• _DATA FOR PROCESSING_
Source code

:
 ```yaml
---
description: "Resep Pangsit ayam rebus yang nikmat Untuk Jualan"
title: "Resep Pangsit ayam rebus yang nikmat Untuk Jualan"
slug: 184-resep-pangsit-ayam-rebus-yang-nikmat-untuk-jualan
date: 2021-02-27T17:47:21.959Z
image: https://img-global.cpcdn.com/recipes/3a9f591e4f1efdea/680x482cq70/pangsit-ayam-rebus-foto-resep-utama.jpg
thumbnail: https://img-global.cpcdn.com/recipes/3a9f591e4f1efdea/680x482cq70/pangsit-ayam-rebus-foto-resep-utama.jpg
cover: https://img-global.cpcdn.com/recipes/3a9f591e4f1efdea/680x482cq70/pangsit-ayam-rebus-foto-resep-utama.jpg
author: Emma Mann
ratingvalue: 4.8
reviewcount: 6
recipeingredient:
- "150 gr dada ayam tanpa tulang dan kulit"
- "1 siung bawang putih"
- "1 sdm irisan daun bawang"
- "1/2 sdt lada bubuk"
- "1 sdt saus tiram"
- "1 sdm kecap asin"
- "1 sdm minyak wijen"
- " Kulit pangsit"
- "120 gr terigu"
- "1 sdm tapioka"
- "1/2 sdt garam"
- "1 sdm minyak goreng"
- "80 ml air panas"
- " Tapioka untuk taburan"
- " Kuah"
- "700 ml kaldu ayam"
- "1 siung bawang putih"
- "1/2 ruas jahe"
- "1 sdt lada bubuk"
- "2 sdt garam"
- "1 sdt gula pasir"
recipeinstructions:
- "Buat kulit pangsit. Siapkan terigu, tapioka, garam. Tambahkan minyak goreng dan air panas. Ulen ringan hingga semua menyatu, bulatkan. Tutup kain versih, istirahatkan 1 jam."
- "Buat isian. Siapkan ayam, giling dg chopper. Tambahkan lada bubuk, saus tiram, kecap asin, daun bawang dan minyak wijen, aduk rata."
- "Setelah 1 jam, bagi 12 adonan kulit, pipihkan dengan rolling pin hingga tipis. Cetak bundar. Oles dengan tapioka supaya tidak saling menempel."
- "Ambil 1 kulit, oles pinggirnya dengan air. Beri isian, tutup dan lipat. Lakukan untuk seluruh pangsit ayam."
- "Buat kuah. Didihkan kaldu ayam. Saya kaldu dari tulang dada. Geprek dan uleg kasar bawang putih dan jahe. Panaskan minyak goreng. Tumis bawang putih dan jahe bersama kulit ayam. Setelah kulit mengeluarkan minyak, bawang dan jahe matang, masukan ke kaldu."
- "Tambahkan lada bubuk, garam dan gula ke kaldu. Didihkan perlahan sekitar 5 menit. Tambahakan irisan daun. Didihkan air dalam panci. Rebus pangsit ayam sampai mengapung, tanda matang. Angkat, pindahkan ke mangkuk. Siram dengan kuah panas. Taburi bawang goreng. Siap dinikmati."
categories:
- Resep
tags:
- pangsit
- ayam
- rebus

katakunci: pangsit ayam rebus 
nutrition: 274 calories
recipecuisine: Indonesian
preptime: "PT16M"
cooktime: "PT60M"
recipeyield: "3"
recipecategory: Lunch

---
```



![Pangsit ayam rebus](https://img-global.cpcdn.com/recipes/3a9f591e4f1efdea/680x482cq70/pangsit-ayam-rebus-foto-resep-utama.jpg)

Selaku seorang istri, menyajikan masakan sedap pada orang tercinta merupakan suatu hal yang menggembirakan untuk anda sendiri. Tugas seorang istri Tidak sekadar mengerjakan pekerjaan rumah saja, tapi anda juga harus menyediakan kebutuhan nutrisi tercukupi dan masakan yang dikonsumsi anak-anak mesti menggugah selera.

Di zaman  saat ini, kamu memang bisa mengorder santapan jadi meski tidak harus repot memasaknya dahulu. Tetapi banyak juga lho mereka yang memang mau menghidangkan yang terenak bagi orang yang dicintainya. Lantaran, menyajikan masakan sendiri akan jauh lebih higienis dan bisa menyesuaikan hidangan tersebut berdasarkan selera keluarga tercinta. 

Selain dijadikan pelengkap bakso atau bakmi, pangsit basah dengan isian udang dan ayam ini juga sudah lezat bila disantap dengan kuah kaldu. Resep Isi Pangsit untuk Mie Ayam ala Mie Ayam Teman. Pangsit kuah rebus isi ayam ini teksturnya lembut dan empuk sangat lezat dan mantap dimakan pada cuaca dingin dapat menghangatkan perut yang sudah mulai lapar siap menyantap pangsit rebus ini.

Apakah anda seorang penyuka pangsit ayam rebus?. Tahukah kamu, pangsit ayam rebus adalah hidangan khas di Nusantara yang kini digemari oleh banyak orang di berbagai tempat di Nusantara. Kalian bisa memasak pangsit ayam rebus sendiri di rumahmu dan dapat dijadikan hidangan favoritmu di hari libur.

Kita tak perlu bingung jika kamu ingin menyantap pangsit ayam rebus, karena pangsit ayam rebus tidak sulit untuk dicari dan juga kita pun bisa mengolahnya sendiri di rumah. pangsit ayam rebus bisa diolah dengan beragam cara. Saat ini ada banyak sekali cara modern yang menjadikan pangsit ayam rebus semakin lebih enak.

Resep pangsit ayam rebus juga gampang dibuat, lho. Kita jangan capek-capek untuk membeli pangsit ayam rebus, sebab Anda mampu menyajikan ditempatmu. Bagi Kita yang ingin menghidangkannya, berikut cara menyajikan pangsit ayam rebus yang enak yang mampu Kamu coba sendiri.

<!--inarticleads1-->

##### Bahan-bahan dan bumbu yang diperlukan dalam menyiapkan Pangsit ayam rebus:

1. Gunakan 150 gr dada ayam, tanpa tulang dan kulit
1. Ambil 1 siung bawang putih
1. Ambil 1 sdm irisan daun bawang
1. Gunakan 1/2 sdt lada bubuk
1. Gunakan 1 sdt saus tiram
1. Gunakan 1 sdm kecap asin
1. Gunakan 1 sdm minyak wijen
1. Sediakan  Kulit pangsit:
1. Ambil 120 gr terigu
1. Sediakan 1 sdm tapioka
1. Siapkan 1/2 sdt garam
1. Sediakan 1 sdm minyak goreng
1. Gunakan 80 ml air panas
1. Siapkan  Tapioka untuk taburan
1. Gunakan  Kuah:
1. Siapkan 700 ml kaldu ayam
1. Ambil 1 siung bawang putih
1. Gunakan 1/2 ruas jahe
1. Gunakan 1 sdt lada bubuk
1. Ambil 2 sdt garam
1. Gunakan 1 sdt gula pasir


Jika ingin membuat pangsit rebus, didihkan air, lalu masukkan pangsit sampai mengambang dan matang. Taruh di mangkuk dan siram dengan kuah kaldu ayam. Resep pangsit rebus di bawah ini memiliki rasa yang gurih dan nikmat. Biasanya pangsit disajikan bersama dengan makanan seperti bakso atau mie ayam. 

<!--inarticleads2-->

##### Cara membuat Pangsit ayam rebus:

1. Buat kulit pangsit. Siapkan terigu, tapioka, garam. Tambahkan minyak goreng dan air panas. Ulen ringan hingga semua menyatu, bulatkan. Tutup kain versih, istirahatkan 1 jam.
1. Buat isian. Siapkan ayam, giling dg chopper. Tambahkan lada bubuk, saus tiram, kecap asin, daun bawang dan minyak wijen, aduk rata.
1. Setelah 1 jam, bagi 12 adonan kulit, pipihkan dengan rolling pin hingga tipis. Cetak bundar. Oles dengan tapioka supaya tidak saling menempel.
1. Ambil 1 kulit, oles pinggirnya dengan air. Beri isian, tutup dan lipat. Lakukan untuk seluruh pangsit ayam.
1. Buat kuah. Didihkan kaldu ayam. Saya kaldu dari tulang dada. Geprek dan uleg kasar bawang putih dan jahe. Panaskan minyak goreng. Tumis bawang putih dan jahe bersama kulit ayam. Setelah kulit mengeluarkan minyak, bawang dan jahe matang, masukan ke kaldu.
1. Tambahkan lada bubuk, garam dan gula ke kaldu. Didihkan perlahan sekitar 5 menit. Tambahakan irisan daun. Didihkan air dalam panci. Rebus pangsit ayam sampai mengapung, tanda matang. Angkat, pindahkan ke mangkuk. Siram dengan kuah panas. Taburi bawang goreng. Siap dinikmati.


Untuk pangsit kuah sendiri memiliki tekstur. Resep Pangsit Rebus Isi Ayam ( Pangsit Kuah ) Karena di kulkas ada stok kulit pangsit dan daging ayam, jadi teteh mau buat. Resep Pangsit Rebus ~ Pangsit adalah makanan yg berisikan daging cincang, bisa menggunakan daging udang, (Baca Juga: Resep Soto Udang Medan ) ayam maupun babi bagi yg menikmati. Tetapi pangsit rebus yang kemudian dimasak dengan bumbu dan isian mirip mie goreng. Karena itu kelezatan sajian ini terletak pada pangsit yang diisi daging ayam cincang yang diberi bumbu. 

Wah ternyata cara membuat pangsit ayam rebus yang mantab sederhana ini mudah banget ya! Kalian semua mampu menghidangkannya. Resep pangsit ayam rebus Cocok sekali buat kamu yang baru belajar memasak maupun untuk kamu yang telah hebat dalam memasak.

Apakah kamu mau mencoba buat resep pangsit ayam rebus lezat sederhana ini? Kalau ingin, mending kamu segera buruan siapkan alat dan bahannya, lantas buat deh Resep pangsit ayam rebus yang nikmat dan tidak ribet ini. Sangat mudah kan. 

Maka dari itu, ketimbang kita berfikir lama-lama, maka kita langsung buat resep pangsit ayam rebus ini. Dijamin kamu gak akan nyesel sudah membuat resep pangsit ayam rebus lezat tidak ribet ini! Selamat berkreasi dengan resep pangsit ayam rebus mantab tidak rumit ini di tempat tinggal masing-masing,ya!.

• _YOUR ASSIGNMENT_
Copy all lines from the listing that contain "bulatkan".

• _SOLVED PROBLEM_
- "Buat kulit pangsit. Siapkan terigu, tapioka, garam. Tambahkan minyak goreng dan air panas. Ulen ringan hingga semua menyatu, bulatkan. Tutup kain versih, istirahatkan 1 jam."
1. Buat kulit pangsit. Siapkan terigu, tapioka, garam. Tambahkan minyak goreng dan air panas. Ulen ringan hingga semua menyatu, bulatkan. Tutup kain versih, istirahatkan 1 jam.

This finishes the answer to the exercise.